Claiming that the anti-smoking campaign has been beefed up across the country in recent years, the KCNA said that work is going on to develop more tobacco substitutes.
North Korean leader Kim Jong-un, known to be a chain smoker, has not been seen smoking for more than two months. He was last seen with a cigarette in hand in photographs released by state media on March 15. At the time he was overseeing a simulation of ballistic rocket re-entry technology that is key to a nuclear-armed ballistic missile hitting a faraway target.
In an earlier report, the KCNA also said that the anti-smoking campaign was helping to cut the number of smokers, while claiming that the North Korean government has reduced the total area of land planted with tobacco "as much as possible." It also said health warnings are required on cigarette packs sold in the country.
"The number of non-smokers are increasing with each passing day," the KCNA said, adding the number of male smokers was 8 percent lower in 2013 compared with four years earlier.

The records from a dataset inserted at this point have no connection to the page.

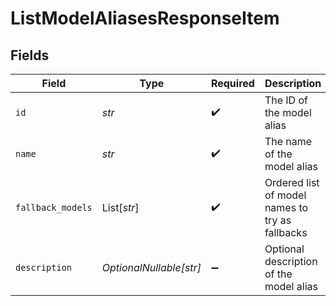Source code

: # ListModelAliasesResponseItem


## Fields

| Field                                           | Type                                            | Required                                        | Description                                     |
| ----------------------------------------------- | ----------------------------------------------- | ----------------------------------------------- | ----------------------------------------------- |
| `id`                                            | *str*                                           | :heavy_check_mark:                              | The ID of the model alias                       |
| `name`                                          | *str*                                           | :heavy_check_mark:                              | The name of the model alias                     |
| `fallback_models`                               | List[*str*]                                     | :heavy_check_mark:                              | Ordered list of model names to try as fallbacks |
| `description`                                   | *OptionalNullable[str]*                         | :heavy_minus_sign:                              | Optional description of the model alias         |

Meanwhile, the news service said the production of cigarettes are only allowed at state-approved plants and only under the condition that a warning notice and other necessary marks are displayed on cigarette packs.
According to the KCNA report, North Korea joined the WHO's Framework Convention on Tobacco Control on April 27, 2005, and has hosted various events on World No Tobacco Day (May 31) every year. (Yonhap)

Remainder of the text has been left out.